“Sinto pena do homem que deseja um casaco tão barato que o homem ou a mulher que produz o pano ou o transforma numa peça de roupa passa fome ao fazê-lo.”
Benjamin Harrison, presidente dos Estados Unidos, 1891
Decorrido mais de um século sobre as sábias e corajosas palavras do vigésimo terceiro presidente dos EUA, continua a revelar-se premente alertar o mundo em geral e cada ser humano em particular, para o poder tantas vezes déspota e discricionário de quem pode pagar a quem precisa de ser pago. Rob Hart, jornalista e editor nova-iorquino especializado em política e comunicação, consegue fazê-lo com o romance “O Armazém” (Saída de Emergência, 2019), entusiasmando os fãs de ficção distópica, de thrillers futurísticos e da sátira.
Através de Gibson, o miúdo que queria ser astronauta e acabou por criar e gerir a maior empresa de retalho eletrónico e de computação do mundo, é explorado o valor do empreendedorismo precoce, da transformação da ambição saudável em desejo exagerado de ter e receber, do verdadeiro endeusamento do mercado. Qual Messias moderno, Gibson considera ter encontrado o equilíbrio perfeito entre o crescimento económico (a sua própria riqueza) e o desenvolvimento sustentável, colectivo e individual. Após um criterioso processo de selecção, os bafejados pela sorte de entrar para a Cloud têm oportunidade de viver e perecer onde trabalham, onde tudo está assegurado com base num apertado sistema de objectivos, avaliação de desempenho e retribuição-penalização.
“Vivemos num estado de entropia. Compramos coisas porque estamos a cair aos bocados e a novidade nos faz sentir inteiros. Estamos viciados nessa sensação.”
Com algum risco de estereotipização, as personagens sucedem-se conferindo interesse e dinâmica a uma narrativa onde não faltam questões sobre dignidade, humanidade, espionagem corporativa, acção e introspecção, com mensagens relevantes apresentadas de forma tempestiva.
Um livro que nos permite um exercício de projecção da realidade e da definição de limites em termos de sobrevivência material; que viaja pelo mundo do empreendedorismo e da sua ausência de limites, pelo facto do sonho de uns poder transformar-se no pesadelo de outros, na infinita capacidade de transformar a ambição em determinismo; que impressiona como mostra a forma como uma aparente preocupação quanto ao bem-estar dos trabalhadores pode esconder um exercício de domínio e controle das suas vidas, dos seus movimentos e da sua liberdade – novas formas de escravatura moderna; que apresenta um sistema que faz recear que os pensamentos ou as ondas cerebrais possam ser captadas e censuradas, tal a percepção de controlo e falta de privacidade.
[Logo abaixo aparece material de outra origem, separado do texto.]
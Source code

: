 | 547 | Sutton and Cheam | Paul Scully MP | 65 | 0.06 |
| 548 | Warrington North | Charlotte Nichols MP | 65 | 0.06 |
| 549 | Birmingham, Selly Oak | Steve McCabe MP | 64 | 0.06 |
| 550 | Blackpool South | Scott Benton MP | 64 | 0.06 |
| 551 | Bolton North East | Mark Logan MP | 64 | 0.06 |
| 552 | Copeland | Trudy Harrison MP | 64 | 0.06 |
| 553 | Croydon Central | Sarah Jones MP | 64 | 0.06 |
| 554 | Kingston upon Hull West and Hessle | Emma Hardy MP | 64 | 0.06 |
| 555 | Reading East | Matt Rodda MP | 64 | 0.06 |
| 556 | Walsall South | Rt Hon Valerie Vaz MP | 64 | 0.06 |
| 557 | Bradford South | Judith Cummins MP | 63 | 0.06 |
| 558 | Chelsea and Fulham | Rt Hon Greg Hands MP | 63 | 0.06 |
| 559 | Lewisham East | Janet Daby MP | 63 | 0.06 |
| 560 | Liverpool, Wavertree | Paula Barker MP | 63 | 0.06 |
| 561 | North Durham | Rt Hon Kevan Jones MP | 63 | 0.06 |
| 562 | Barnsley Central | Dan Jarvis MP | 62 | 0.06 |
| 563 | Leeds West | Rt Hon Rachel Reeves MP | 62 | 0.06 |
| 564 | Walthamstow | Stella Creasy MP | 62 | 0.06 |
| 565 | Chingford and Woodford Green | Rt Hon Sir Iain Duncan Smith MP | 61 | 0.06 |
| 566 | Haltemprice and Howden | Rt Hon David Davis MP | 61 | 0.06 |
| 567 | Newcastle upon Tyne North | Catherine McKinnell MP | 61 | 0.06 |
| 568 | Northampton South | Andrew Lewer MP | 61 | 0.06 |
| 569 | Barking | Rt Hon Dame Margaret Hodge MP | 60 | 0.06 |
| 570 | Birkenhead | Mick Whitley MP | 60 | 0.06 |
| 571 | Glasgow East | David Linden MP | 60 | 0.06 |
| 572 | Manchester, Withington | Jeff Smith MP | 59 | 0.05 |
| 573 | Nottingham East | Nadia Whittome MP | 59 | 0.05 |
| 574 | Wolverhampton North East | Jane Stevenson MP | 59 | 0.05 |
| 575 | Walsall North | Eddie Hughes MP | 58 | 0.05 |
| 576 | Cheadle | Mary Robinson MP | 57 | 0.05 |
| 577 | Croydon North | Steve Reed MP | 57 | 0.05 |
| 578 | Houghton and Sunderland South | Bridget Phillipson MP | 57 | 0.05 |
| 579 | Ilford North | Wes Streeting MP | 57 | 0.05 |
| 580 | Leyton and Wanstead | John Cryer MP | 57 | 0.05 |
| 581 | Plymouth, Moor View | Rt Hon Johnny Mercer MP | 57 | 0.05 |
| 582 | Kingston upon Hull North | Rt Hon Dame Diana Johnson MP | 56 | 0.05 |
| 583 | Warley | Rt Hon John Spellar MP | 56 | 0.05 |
Rob Hart consegue com esta utopia negativa lembrar que o amorfismo e a submissão é um risco real mas que, ainda assim, a liberdade é nossa até dela desistirmos.
2 Commentários
Boa tarde Francisca!!! Tudo bem?!
Amei sua resenha
Tenho uma dúvida: A Nuvem de Rob Hart é o mesmo livro O Armazém, pois li A Nuvem e é exatamente o mesmo livro….
Olá 🙂 É o mesmo livro, recebeu foi títulos diferentes nas edições portuguesa e brasileira. Cumprimentos!